In this day and age, we all seem to be in a rush and demand that things move quickly. This includes our daily schedules, transportation, computer systems, food, applications and even the rate of cure on dental materials like gypsum. Recently we have been asked some questions about whether the application of heat can be used as a disinfectant for gypsum models.
To answer the questions about these procedures, let us first take a closer look again at the chemistry involved in setting gypsum.
Dental gypsum in powder form is CaSO4 1/2 H2O (Calcium Sulfate Hemi-Hydrate). The technician adds water back to the powder to create CaSO4 2 H2O (Calcium Sulfate Di-Hydrate) and the mixture “sets” by the growth of gypsum crystals.
Adding heat to the setting stone drives off excess water which, in turn, dries it more rapidly. However, if you drive off the moisture too rapidly, crystals will not have enough time to re-form and the stone will lose its strength, the surface will become chalky and your model can crumble & fracture. Remember that the hardened material has water molecules attached. Drive them off with heat and you change the chemistry and the nature of the stone.
The same is true for those who try to use heat as a disinfectant. To create the gypsum powder, the raw gypsum is crushed and heat applied to drive off water and create a hemi-hydrate. Heating up the stone to disinfect it, drives the water from the set stone and reduces it to the powder form.

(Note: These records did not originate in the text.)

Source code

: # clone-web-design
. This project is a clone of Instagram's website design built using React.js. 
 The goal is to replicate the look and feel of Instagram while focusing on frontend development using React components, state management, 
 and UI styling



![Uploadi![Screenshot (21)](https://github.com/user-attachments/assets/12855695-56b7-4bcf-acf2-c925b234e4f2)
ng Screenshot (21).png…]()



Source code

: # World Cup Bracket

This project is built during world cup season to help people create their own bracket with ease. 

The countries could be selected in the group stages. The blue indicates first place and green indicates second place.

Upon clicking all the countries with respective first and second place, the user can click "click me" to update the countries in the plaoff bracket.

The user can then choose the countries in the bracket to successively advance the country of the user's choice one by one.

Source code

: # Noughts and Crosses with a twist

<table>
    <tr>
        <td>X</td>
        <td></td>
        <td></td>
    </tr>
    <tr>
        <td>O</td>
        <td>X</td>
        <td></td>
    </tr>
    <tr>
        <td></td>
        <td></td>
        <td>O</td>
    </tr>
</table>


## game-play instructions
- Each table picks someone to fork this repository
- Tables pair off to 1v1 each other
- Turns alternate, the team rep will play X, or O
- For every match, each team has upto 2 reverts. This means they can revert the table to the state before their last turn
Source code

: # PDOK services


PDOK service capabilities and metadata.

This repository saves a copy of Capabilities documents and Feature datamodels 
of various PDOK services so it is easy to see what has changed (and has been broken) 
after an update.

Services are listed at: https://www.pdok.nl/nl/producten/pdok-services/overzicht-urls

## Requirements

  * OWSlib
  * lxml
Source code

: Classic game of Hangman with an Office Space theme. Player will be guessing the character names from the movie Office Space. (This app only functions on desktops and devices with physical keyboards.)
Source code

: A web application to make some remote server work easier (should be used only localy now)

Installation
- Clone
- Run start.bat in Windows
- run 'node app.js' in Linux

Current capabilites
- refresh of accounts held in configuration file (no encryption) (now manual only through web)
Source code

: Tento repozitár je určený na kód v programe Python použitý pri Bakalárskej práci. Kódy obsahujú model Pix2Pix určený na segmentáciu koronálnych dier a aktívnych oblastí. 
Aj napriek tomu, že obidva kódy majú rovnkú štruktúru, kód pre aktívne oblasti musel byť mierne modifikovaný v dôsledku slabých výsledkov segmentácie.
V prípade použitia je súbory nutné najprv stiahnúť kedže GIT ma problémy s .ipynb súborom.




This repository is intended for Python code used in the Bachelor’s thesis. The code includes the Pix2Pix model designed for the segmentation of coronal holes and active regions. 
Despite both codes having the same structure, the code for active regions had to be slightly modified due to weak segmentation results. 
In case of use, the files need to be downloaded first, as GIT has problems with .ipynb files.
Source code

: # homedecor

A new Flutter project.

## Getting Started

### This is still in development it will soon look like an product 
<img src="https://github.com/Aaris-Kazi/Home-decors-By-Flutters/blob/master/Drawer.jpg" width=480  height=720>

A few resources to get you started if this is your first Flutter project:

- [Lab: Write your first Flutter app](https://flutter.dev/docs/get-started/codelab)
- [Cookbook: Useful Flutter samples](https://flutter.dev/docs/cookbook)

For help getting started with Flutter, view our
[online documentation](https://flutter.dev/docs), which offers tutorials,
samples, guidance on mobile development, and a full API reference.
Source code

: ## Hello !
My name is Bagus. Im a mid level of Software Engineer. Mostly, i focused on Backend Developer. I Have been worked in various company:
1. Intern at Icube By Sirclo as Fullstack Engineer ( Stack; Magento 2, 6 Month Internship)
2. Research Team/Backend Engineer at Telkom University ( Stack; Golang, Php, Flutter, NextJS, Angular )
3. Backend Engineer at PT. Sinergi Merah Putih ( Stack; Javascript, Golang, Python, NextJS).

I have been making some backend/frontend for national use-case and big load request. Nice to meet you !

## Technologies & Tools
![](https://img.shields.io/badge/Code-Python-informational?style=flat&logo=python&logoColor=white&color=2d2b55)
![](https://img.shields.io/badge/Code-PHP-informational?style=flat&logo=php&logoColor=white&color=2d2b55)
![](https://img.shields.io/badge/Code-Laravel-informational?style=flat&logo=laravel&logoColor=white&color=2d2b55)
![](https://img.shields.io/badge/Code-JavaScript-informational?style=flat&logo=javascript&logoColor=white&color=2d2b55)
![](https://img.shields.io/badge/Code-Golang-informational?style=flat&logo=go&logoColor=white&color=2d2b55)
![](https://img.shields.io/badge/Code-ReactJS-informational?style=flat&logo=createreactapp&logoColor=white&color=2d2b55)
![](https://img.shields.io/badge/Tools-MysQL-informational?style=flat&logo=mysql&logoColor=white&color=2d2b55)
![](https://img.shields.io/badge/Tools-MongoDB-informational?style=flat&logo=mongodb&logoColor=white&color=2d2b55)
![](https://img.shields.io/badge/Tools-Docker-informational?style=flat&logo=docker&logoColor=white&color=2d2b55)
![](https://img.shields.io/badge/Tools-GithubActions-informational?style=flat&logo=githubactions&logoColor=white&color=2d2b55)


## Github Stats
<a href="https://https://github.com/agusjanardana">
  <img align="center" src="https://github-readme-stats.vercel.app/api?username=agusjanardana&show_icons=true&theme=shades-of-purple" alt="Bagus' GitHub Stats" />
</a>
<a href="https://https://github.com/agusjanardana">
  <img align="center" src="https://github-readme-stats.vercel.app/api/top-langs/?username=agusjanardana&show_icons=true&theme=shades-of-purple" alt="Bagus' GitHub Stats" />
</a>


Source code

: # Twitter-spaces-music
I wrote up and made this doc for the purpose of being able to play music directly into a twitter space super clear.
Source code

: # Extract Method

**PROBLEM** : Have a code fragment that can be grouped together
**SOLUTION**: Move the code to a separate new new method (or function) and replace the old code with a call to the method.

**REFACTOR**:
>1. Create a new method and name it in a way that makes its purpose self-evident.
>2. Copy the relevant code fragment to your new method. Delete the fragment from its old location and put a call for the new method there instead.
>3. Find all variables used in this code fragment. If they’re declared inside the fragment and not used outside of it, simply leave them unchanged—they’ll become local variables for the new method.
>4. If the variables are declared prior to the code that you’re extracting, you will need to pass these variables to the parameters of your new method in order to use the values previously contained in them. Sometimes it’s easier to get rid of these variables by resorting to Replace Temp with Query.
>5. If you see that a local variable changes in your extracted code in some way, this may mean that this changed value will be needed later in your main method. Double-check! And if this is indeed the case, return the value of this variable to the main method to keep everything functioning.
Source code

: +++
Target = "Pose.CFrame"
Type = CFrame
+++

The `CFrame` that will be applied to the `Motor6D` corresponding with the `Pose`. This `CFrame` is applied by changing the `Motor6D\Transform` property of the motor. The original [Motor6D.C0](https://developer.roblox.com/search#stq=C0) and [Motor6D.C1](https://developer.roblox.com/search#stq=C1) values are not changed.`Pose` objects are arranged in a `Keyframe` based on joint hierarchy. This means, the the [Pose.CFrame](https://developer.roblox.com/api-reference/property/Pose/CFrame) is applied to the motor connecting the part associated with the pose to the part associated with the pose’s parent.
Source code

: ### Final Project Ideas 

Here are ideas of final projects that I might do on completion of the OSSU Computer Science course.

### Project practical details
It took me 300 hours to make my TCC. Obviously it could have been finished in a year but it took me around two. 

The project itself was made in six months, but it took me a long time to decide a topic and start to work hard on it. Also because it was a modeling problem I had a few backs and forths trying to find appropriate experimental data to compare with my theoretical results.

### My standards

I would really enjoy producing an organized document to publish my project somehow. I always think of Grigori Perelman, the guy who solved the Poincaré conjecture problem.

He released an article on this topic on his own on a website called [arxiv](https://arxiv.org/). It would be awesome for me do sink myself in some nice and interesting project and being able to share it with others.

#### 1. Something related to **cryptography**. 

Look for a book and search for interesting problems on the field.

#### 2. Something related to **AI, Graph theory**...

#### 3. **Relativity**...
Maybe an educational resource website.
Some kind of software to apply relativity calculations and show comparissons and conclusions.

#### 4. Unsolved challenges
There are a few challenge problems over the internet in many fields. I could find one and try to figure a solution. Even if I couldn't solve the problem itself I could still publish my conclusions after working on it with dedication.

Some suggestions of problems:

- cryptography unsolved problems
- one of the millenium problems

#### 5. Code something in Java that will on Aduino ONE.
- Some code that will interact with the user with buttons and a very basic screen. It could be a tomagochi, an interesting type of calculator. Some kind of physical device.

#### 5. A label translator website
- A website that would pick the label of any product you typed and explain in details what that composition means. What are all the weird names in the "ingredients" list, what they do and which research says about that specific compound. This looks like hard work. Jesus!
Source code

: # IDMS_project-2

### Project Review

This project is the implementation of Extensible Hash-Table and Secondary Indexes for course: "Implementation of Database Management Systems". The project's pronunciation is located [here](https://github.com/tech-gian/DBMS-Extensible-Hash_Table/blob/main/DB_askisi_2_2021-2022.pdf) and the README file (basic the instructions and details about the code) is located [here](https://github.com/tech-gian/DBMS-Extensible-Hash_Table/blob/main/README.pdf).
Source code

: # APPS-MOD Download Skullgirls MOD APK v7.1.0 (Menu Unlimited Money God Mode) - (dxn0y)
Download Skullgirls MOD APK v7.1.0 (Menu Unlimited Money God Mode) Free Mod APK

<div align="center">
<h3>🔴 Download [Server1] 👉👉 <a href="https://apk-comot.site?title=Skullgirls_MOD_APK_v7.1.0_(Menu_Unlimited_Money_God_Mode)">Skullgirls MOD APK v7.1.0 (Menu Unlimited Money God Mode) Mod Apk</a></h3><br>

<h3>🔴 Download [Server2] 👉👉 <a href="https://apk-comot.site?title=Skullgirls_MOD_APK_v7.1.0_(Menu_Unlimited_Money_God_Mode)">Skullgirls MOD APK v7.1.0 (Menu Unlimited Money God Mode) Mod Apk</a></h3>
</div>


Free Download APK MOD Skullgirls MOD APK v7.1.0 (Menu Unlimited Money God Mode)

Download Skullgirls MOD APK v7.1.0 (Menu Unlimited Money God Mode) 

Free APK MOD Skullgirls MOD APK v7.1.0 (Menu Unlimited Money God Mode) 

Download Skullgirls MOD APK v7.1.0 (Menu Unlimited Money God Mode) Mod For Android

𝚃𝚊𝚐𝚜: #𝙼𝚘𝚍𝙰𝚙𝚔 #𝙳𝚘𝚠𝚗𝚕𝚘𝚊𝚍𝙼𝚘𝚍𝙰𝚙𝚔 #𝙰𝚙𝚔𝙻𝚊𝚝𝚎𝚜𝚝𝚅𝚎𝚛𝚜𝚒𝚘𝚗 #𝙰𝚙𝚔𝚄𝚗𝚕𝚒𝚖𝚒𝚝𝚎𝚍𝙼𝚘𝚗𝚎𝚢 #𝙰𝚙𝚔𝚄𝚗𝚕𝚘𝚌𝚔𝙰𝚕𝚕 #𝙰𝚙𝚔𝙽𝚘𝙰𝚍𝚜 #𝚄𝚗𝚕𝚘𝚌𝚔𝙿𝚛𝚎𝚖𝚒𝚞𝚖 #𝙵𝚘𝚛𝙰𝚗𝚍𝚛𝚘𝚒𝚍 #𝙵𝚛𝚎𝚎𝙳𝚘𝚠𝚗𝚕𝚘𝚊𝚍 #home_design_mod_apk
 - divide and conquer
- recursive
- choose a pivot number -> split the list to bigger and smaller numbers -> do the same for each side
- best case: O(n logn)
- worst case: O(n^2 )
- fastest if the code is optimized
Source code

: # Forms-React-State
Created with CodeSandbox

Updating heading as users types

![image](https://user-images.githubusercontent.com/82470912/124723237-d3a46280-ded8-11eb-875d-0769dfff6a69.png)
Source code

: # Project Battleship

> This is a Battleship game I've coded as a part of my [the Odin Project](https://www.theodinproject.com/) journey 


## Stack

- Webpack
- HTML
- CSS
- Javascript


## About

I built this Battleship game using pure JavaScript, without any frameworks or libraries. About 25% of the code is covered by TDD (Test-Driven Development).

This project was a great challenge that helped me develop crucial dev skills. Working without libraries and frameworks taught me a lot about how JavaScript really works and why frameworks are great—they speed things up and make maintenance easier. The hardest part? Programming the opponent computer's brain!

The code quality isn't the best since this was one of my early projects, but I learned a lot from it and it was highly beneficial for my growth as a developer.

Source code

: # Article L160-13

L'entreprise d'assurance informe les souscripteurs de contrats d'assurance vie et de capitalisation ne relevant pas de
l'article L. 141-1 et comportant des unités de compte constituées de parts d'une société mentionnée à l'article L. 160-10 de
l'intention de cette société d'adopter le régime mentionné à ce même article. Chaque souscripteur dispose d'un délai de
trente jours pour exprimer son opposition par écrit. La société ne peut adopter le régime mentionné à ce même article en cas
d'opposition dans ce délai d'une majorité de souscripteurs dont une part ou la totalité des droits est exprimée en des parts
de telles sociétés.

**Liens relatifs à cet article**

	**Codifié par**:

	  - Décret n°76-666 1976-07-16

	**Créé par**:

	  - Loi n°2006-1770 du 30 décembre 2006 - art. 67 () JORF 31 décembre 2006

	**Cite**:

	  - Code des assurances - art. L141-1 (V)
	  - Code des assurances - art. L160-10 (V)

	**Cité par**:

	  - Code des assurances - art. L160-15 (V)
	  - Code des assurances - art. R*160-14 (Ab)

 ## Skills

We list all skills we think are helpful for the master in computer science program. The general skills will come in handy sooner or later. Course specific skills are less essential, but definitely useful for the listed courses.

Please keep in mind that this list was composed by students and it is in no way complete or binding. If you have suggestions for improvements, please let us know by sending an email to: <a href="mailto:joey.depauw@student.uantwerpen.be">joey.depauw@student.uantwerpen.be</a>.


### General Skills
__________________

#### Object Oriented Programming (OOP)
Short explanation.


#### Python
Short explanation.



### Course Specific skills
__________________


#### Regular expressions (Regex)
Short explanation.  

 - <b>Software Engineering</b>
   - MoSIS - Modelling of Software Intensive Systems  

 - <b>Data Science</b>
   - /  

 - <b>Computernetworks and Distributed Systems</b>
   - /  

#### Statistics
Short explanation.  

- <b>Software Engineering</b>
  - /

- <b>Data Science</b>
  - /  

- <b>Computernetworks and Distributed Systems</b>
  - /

The temperature at which it is safe to apply heat seems to be about 150°F or 66°C. This is not a very high temperature, so it will be of no use disinfecting. Keep these models out of the autoclave. In this procedure, it is best to stick with chemical disinfectants, which are safe for laboratory use, and allow the time necessary for the chemistry to work.
Adding heat to shorten the set time will also prevent the full growth of the gypsum crystals and thus may change the expansion of the setting gypsum and size of the restoration. The best application of this heat is to let the stone harden for a minimum of forty minutes to one hour and then use the heat sparingly – and not above 150°F – to remove the remaining water.